Organising it yourself doesn't prevent you buying insurance but too late now

AitchTwoOhOneOh · 08/01/2010 12:37

like i say, i got married abroad, but i don't like grand weddings abroad either. ours was a small thing, only 30 guests or so, and we were super-duper-super-duper clear that it would be a cheap euro city break for everyone and if they didn't feel for whatever reason that they wanted to come it was no bother whatsoever. (as it was, we caused offence by NOT inviting enough people, apparently, so you can't win. and most of our guests stayed for a whole week cos it was such a good deal on the hotel)
otoh we have been invited to a wedding abroad next year and it's in rural, rural france and i'm dreading it. the guests will be traders etc for the most part so it'll be loadsamoney (our pals swim in those circles but are deeply lovely) and i've never driven abroad before. i want to see them get married but god, i wish it was in the uk.

SolidGoldBloodyJanuaryUrgh · 08/01/2010 12:37

I think these friends are being selfish knobs too. I wonder, though, if they are more friends of the non-groom than the OP's sister and therefore blame her for the cancelled wedding (rightly or wrongly) and want to punish her?

SqueezyIsStartinAResolution · 08/01/2010 12:37

skidoodle - destination weddings are not always presumptious and tacky, that is a very sweeping generalisation.

FlightAttendant · 08/01/2010 12:37

Sorry Toolly but I think you might be transferring a bit...I don't think it is pleasant that people have felt they had to ask for their money, but then it is such a mess already. And I thinkyour real anger needs directing at the bloke if it was his fault the thing got cancelled. Not the guests who presumably were not implicated.

And yes, how long ws the counselling going on for - did they issue the invitations whilst going to counselling on the quiet?

Sounding odder and odder.

Lulumama · 08/01/2010 12:38

if people thought she was being skittish or that the wedding was not a good ide, they should not have bought their flights etc.

i think it is absolutely repugnant to approach this lady for a refund.

the bottom line is, if you can';t afford to go, or take the hit if something went wrong, you don't go.

Crapweasel · 08/01/2010 12:39

ROFL at people talking about Bride's responsibilities and gestures of good will.
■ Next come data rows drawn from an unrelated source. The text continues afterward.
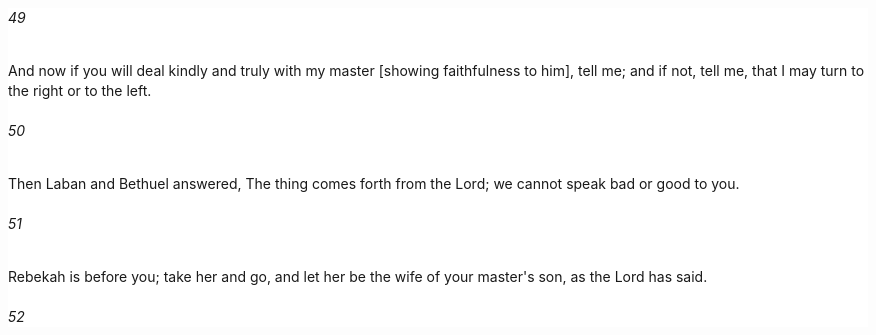 











###### 49 






And now if you will deal kindly and truly with my master [showing faithfulness to him], tell me; and if not, tell me, that I may turn to the right or to the left. 













###### 50 






Then Laban and Bethuel answered, The thing comes forth from the Lord; we cannot speak bad or good to you. 













###### 51 






Rebekah is before you; take her and go, and let her be the wife of your master's son, as the Lord has said. 













###### 52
This isn't a consumer relationship people: you come to my wedding and I'll provide some stale vol au vents, a mediocre meal and the opportunity to dance to Oops Upside Your Head.
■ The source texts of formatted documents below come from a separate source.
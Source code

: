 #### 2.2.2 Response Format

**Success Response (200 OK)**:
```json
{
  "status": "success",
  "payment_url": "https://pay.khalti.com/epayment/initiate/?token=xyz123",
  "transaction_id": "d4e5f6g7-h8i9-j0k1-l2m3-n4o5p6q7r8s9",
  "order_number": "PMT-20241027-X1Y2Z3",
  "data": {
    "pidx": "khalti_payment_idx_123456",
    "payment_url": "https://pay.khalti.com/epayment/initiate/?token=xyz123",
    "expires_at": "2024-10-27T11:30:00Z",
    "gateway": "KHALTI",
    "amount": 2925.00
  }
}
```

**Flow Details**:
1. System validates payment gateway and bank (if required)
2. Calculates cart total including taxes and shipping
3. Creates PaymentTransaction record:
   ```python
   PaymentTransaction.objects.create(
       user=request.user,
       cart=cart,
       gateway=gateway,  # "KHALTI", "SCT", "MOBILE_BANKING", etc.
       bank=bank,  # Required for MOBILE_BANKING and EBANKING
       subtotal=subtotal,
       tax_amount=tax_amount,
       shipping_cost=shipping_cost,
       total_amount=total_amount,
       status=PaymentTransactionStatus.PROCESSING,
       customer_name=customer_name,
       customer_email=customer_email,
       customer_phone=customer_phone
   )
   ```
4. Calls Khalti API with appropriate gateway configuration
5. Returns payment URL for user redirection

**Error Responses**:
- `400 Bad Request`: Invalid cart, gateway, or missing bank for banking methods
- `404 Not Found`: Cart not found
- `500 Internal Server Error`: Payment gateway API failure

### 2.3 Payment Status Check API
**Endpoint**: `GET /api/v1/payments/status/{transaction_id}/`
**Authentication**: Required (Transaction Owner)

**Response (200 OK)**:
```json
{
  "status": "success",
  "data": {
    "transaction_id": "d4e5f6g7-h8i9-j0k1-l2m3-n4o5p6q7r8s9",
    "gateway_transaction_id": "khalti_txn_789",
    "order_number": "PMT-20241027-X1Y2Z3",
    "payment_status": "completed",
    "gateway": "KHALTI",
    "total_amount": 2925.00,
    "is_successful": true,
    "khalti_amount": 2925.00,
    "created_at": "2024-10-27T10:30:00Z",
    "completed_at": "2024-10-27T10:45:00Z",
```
These people are meant to be friends and, if wedding insurance isn't a factor, should definitely "suck it up".

SqueezyIsStartinAResolution · 08/01/2010 12:39

That, SGB, is a very good theory!

RainRainGoAway · 08/01/2010 12:40

Agree that the idea of destination weddings are always a bad idea.
My DB (English) lives in Canada with his Polish fiance who lived in Italy for 10 years before also moving to Canada! where the hell should he choose to have his wedding? In the end they decided on Mexico as there was no ideal place for anyone! As it was, it was the week before the swine flu outbreak so the whole thing was nearly scuppered anyway.

WilfSell · 08/01/2010 12:41

Perhaps she should diffuse the situation by offering them some partial compensation from money now not being paid out for the wedding? And she can point out she doesn't have insurance and so with good will, she'll do what she can but...
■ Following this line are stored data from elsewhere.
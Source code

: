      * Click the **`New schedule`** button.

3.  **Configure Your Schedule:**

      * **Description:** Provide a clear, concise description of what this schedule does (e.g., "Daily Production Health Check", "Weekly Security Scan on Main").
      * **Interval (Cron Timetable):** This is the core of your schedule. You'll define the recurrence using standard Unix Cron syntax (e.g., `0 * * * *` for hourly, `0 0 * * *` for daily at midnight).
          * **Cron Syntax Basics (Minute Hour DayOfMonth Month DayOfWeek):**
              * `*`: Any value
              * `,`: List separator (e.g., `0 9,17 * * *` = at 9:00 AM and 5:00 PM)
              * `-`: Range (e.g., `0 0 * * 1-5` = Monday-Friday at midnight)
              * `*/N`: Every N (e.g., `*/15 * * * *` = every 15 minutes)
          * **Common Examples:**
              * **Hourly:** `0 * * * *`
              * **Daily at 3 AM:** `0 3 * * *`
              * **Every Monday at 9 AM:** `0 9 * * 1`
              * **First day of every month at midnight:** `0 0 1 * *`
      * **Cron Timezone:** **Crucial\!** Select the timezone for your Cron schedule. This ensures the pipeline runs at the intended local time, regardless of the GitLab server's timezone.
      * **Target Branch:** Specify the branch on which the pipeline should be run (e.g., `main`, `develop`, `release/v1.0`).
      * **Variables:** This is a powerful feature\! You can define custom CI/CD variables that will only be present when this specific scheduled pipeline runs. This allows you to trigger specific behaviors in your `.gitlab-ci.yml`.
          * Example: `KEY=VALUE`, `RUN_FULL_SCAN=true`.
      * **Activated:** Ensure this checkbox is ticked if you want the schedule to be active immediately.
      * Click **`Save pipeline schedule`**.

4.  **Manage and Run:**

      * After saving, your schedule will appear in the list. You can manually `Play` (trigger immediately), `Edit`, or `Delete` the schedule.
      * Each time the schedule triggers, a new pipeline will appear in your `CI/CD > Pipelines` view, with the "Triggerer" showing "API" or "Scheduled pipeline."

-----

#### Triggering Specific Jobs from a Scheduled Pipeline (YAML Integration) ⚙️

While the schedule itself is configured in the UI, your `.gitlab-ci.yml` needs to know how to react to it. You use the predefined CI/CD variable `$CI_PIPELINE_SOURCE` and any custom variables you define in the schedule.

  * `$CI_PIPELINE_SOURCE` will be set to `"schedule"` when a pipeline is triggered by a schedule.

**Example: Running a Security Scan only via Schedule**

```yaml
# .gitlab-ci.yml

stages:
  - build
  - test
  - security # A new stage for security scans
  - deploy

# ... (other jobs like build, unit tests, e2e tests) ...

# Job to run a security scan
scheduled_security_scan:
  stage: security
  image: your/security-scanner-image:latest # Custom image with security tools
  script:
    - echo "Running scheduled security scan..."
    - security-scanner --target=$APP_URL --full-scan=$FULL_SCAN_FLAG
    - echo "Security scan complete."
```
...And then hopefully they will be placated enough not to fall out over it. I bet - since it is June - they can get a partial refund from the airfare/hotels themselves though, surely?

FlightAttendant · 08/01/2010 12:41

Lulumama yes, I tend to agree actually.

But I still feel it is desperately unwise to invite people to an elaborate wedding if your relationship is not, how shall we say, ticking over...

JeremyVile · 08/01/2010 12:42

Flight - there is no indication that the sisters ex was to blame for the split. It sounds like they both tried to make it work. Attending counselling ec.

bibbitybobbitysantahat · 08/01/2010 12:42

Goodness, I knew Mumsnet was heaving with middle class people on very high incomes but am astounded at the number of you who could say goodbye to the cost of airline tickets to Europe without flinching.

Am going to change my name to BibbityBobbityScrooge.